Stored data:

•••••

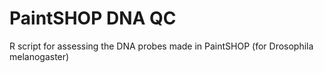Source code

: # PaintSHOP DNA QC
R script for assessing the DNA probes made in PaintSHOP (for Drosophila melanogaster)
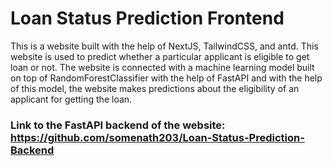 # Loan Status Prediction Frontend

This is a website built with the help of NextJS, TailwindCSS, and antd. This website is used to predict whether a particular applicant is eligible to get loan or not. The website is connected with a machine learning model built on top of RandomForestClassifier with the help of FastAPI and with the help of this model, the website makes predictions about the eligibility of an applicant for getting the loan.

### Link to the FastAPI backend of the website: https://github.com/somenath203/Loan-Status-Prediction-Backend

•••••

# Goal of the exercise
An answer that restates all the entries exactly and drops the images is what is needed.

# Exercise solution
Source code

: # PaintSHOP DNA QC
R script for assessing the DNA probes made in PaintSHOP (for Drosophila melanogaster)
 # Loan Status Prediction Frontend

This is a website built with the help of NextJS, TailwindCSS, and antd. This website is used to predict whether a particular applicant is eligible to get loan or not. The website is connected with a machine learning model built on top of RandomForestClassifier with the help of FastAPI and with the help of this model, the website makes predictions about the eligibility of an applicant for getting the loan.

### Link to the FastAPI backend of the website: https://github.com/somenath203/Loan-Status-Prediction-Backend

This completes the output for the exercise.